== RECORDS SHOWN

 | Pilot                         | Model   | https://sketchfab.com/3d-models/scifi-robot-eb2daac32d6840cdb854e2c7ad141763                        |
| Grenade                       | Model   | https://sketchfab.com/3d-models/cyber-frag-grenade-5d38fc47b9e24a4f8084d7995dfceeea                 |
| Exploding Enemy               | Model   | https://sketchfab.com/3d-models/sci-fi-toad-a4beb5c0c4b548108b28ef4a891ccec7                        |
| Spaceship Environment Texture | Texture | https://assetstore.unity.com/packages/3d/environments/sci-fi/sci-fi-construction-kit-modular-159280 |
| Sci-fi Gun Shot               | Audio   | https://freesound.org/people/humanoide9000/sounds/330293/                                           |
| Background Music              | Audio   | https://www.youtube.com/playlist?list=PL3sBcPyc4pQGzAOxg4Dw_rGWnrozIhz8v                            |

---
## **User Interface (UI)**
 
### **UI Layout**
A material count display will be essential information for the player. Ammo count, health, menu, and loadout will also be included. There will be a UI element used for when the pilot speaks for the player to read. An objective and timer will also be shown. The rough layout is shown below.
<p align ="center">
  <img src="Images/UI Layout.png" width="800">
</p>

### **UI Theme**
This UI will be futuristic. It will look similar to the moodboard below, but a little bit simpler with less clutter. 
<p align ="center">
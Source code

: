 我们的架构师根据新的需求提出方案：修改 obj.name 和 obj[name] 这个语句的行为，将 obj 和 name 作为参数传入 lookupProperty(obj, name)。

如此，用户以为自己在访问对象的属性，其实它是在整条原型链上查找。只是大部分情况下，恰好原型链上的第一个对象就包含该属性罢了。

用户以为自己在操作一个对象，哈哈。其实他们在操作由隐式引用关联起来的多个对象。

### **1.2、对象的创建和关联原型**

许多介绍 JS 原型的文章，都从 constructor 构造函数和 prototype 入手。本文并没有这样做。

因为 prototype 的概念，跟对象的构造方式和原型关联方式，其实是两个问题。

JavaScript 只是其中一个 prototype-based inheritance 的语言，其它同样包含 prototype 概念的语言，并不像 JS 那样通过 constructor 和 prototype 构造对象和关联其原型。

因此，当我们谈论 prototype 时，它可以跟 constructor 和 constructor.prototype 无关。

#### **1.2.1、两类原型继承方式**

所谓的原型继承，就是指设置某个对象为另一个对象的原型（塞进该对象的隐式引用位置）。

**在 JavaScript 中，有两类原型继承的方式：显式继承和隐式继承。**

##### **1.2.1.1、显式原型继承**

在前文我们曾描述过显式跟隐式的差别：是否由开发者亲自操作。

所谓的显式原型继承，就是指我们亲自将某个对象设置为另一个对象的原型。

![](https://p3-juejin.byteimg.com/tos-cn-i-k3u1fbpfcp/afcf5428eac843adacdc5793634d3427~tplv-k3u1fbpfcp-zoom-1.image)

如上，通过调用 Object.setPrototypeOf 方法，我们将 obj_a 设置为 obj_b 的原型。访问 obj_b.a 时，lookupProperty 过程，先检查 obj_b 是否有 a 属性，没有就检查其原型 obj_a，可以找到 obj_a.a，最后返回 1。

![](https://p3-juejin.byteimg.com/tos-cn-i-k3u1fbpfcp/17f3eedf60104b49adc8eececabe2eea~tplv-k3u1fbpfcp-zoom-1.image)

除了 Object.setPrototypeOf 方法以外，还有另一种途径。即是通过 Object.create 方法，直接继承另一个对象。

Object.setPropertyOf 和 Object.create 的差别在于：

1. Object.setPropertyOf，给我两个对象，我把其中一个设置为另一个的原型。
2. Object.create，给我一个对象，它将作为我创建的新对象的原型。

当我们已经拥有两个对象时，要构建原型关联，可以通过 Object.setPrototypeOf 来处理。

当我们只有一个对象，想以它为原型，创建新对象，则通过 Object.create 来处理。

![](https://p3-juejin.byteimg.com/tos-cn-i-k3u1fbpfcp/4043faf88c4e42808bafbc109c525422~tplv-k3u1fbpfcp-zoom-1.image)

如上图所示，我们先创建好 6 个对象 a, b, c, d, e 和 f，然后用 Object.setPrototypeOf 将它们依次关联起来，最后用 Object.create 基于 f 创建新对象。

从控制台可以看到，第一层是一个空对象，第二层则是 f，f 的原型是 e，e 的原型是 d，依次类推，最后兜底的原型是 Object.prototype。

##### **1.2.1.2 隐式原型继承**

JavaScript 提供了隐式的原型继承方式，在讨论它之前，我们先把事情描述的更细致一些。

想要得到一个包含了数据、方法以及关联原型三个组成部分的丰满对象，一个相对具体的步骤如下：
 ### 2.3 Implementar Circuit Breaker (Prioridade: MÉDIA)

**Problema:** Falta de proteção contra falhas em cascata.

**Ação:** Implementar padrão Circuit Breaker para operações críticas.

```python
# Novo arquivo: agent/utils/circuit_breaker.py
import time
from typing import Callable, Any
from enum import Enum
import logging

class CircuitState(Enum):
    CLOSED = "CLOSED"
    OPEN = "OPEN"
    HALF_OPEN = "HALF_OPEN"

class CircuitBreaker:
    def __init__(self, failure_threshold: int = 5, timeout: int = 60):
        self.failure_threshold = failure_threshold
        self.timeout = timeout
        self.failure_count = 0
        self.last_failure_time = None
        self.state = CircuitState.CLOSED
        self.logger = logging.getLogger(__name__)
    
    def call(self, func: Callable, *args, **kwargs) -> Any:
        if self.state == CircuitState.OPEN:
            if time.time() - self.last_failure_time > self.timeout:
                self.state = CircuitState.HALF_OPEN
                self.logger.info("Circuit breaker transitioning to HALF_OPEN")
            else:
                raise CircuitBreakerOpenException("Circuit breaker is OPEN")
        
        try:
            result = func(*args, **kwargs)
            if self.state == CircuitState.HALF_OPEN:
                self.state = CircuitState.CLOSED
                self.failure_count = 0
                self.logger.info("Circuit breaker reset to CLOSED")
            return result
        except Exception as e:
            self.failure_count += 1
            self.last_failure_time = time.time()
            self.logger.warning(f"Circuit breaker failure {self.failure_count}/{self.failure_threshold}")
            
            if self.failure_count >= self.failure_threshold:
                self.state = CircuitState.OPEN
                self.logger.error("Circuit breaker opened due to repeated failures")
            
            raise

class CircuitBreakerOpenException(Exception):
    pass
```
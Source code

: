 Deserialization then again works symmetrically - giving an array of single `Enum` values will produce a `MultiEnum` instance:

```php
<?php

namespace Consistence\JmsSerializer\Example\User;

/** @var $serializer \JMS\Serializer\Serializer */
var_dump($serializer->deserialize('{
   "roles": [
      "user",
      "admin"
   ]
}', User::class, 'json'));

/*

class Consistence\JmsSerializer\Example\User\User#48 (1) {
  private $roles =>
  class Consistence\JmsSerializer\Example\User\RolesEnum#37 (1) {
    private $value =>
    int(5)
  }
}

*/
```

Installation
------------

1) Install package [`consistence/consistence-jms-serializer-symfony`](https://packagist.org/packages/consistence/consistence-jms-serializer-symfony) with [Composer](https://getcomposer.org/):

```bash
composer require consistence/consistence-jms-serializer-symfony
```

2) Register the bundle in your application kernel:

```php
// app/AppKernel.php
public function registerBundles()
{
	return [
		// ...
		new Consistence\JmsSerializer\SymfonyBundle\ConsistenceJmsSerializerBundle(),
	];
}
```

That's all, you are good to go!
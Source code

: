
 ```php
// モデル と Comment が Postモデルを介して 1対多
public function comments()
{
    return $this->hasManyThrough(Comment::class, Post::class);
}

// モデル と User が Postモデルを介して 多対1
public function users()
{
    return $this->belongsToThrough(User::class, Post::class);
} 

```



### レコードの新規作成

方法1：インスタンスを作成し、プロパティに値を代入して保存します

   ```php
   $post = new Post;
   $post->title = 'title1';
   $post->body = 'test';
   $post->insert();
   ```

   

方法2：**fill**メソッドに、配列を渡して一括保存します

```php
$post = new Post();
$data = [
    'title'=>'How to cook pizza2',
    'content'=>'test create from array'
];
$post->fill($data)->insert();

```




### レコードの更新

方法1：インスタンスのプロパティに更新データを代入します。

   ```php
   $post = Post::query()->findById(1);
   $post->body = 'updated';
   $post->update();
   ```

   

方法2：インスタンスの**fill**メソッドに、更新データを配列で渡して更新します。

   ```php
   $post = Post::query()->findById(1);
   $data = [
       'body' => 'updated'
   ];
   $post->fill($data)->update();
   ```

====

WHAT YOU ARE ASKED TO DO:
The answer must consist of every line from the entries above that contains the string "create".

SOLUTION:
除了 Object.setPrototypeOf 方法以外，还有另一种途径。即是通过 Object.create 方法，直接继承另一个对象。
Object.setPropertyOf 和 Object.create 的差别在于：
2. Object.create，给我一个对象，它将作为我创建的新对象的原型。
当我们只有一个对象，想以它为原型，创建新对象，则通过 Object.create 来处理。
如上图所示，我们先创建好 6 个对象 a, b, c, d, e 和 f，然后用 Object.setPrototypeOf 将它们依次关联起来，最后用 Object.create 基于 f 创建新对象。
    'content'=>'test create from array'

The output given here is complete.